Ever since America escaped the tyranny of the round and rectangular sealed beams, there's been continuous and determined progress in the field of seeing at night with your car. We've gone from incandescents to halogens to HIDs to LEDs, and now, finally, we're going to have lasers. Like a pair of Death Stars at the front of your car.
Of course, like most currently hyped headlight designs, the name is deceptive. I hear laser headlights and I think, sure, I know how those will work. You just fire a pair of high-intensity laser beams out of the front of your car and you drive by the light of all the burning cars and buildings and trees. Brilliant!
But, it turns out, that's not how they work. At all. In fact, the name is a little deceptive: they're not strictly laser headlights, they're something closer to laser-powered headlights.
If you think about light you've seen from lasers, two things in particular probably pop into your mind. First, the light is so focused and coherent that the beam tends to be focused into a tiny little dot that drives your cat bonkers. Second, you're probably aware that looking into most laser light is not a good idea if you like undamaged retinas.
BMW also seems interested in undamaged retinas and illuminated areas larger than a pimple, because they're not using direct laser light for their new laser headlights, which should first find use on the i8 as an option. Instead, the way BMW's laser headlights work is by aiming a trio of blue-laser diodes, situated at the rear of the light assembly, into a set of mirrors, which reverse the direction of the light and send it through a lens filled with yellow phosphorus.

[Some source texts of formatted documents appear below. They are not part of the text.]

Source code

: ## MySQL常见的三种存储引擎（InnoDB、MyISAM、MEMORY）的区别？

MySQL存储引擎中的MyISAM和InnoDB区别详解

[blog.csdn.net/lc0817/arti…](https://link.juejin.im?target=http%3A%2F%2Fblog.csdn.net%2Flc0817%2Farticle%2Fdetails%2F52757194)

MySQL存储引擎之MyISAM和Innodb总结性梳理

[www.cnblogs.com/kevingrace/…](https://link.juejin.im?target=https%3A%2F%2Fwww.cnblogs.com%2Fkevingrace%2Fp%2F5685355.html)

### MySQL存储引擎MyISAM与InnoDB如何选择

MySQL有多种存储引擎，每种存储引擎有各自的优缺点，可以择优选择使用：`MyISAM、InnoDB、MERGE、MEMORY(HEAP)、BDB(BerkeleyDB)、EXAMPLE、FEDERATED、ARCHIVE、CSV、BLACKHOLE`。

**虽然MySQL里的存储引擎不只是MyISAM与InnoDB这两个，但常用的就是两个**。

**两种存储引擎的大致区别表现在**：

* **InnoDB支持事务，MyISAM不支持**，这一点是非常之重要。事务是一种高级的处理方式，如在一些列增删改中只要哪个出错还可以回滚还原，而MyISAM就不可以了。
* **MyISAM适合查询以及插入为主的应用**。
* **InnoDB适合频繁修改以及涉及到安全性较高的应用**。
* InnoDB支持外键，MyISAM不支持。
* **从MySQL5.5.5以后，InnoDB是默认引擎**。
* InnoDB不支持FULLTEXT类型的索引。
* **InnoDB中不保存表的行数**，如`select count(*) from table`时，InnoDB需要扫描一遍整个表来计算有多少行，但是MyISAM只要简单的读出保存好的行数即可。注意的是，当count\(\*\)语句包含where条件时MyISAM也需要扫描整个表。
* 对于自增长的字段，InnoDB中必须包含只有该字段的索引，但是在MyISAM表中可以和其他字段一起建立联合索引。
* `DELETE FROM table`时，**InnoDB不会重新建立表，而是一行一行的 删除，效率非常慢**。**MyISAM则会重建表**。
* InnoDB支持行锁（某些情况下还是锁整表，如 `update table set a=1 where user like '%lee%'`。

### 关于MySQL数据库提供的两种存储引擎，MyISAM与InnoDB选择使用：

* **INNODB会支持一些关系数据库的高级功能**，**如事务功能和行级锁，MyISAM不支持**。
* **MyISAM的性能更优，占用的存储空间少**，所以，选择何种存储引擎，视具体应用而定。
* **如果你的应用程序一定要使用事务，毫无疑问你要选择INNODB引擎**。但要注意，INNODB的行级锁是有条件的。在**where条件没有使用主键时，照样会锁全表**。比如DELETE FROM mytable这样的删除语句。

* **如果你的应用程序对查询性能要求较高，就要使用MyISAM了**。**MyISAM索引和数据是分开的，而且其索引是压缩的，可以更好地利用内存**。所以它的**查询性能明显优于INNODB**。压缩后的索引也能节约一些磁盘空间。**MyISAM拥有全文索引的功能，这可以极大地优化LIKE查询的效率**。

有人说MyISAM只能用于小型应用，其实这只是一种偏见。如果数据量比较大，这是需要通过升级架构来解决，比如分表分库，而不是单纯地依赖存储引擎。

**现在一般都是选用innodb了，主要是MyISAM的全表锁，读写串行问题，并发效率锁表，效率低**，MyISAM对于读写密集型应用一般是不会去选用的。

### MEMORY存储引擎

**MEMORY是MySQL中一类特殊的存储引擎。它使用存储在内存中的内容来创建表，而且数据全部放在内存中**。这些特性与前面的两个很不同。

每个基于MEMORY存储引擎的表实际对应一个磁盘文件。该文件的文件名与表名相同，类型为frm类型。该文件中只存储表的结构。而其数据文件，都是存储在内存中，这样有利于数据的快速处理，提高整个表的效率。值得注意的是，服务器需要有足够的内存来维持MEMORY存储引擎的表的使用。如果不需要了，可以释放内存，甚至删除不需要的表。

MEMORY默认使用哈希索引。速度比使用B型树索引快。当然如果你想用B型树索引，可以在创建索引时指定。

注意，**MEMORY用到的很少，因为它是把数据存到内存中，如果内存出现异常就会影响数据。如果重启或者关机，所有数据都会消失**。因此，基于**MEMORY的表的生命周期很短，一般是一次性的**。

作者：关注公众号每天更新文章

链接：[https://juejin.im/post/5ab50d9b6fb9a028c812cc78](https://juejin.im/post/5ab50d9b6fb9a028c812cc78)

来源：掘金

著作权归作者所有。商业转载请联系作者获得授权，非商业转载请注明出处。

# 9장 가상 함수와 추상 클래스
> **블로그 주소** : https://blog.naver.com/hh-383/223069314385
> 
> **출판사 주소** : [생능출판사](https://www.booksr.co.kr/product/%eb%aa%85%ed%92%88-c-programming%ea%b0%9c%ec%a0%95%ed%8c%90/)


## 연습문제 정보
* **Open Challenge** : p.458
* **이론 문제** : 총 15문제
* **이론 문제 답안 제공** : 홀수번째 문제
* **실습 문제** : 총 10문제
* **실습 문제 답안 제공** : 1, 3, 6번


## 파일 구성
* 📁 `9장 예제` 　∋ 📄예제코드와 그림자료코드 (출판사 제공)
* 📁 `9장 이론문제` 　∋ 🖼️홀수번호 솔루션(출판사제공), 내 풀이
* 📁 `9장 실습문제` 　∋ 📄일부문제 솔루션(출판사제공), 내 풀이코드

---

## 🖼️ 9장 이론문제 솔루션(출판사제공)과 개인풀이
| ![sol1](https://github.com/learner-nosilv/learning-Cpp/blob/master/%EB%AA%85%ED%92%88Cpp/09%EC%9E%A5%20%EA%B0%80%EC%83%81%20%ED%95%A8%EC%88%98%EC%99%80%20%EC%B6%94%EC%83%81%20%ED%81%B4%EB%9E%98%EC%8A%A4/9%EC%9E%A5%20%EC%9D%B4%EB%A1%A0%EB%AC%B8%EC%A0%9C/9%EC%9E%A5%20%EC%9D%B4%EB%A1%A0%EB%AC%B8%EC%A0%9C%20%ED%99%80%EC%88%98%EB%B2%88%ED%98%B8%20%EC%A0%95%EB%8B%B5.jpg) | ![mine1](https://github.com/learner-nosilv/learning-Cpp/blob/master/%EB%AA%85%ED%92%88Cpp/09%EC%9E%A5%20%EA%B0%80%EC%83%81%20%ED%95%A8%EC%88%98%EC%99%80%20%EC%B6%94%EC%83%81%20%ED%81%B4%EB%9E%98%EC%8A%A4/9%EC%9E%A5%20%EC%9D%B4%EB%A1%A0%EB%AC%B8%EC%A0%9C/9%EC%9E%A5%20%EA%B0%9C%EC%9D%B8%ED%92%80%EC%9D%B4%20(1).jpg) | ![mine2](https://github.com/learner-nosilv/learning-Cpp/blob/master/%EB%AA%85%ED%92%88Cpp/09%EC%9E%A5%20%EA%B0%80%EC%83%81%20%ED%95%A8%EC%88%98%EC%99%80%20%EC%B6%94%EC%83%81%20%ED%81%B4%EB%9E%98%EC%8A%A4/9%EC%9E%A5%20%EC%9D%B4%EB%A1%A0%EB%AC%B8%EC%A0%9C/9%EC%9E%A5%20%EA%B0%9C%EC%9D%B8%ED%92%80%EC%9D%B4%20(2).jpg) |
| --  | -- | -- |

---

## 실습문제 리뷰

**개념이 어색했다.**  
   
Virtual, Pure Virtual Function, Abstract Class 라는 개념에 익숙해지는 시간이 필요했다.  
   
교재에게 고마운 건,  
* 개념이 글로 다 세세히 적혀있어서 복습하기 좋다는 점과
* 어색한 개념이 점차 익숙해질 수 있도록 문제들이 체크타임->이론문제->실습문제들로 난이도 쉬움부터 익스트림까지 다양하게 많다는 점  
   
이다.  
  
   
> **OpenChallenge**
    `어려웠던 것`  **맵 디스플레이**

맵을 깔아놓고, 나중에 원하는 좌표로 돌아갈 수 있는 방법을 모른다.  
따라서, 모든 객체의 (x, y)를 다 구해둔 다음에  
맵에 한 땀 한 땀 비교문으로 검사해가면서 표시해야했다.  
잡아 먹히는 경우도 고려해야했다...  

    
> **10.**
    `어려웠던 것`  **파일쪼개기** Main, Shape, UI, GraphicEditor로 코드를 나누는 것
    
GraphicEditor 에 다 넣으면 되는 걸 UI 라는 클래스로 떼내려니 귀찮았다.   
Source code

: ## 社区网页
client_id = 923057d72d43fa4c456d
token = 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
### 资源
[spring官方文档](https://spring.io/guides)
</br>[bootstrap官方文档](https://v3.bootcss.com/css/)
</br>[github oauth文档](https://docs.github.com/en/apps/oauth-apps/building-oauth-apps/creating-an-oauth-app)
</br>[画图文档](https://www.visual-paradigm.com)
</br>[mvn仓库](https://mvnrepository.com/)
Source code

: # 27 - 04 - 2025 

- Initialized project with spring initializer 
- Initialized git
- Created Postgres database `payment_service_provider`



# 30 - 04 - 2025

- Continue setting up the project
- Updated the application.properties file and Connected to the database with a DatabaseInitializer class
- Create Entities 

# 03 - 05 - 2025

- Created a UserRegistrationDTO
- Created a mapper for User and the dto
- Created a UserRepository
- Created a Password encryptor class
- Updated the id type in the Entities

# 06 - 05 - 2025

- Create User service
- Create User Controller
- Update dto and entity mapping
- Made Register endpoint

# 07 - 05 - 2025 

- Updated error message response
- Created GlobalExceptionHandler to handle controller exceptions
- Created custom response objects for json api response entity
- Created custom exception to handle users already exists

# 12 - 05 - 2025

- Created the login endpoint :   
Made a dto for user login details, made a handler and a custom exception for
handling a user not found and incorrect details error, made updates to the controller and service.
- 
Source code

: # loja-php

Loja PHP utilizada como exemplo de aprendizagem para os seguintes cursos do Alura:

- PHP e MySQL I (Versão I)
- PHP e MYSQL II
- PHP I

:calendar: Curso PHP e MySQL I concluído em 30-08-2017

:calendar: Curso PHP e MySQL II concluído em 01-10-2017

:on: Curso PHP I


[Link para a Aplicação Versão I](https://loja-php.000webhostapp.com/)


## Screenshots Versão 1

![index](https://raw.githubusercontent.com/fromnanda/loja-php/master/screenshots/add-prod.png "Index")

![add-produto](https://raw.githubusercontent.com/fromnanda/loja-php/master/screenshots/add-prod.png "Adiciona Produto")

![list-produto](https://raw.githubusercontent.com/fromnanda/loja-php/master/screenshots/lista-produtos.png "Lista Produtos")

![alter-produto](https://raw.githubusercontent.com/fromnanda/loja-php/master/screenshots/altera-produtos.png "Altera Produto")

Phosphorus is capable of emitting light when suitably encouraged, and yellow phosphorous, when excited by the light of a blue laser, emits a brilliant white light, which is exactly what happens when the reflected blue laser light passes through that yellow phosphorus-filled lens. That brilliant white light is then bounced off a reflector and, diffused, exits the headlight housing forward.
The resulting light can be up to 1,000 times brighter than an LED while consuming 2/3rds (some say half) of the power. That's pretty impressive. Also nice is that the light's color temperature will be between 5500 and 6000 Kelvin. For comparison, natural daylight is usually estimated at about 6500 Kelvin.
The blue laser being used is powerful enough to catch things on fire, easily — watch that video above to see what I mean. But the actual light emitted from the headlights isn't coherent laser light at all, and as such is completely safe to look at. BMW says that in situations like accidents where the laser emitters may end up pointed past the mirrors and lens, the system would automatically shut down.
Still, I'm sure there's a way to override that, and an enterprising car hacker could, in theory, remove the other components so the car actually could shoot a functional laser beam from the lights. I'm not advocating this, but I imagine it's at least theoretically possible.
Still, I don't think there's any reason to worry about that — any headlight system that casts light so well and uses so little power is a huge advancement, and I'm looking forward to seeing these on many vehicles in the future.
Also, the overall size of the unit is much smaller than current LED configurations, which should allow for more styling and packaging flexibility for future cars as well. The future looks pretty bright. And lasery.